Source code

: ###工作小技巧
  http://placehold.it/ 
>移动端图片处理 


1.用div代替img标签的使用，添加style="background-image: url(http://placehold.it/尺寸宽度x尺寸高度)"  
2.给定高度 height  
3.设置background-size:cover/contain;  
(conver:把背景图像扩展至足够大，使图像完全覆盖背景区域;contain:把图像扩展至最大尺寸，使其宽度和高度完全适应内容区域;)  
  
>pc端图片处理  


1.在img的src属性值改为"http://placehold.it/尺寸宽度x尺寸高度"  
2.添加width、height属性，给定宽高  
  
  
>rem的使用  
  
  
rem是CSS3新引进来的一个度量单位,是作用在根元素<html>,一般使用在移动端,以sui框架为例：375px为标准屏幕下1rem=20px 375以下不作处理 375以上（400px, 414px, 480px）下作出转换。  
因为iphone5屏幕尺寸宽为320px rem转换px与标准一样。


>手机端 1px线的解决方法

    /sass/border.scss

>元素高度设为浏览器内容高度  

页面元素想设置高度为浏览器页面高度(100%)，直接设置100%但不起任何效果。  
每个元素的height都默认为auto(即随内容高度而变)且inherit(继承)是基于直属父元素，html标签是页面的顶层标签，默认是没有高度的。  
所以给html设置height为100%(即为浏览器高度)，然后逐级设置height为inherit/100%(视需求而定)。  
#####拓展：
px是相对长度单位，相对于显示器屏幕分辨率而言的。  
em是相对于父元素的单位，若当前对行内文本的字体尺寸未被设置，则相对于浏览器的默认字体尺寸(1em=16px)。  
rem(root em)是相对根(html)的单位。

______________________________

> **Activity**:
Copy all lines in the listing above where the string "contain" appears.

> **Output below**:
3.设置background-size:cover/contain;  
(conver:把背景图像扩展至足够大，使图像完全覆盖背景区域;contain:把图像扩展至最大尺寸，使其宽度和高度完全适应内容区域;)  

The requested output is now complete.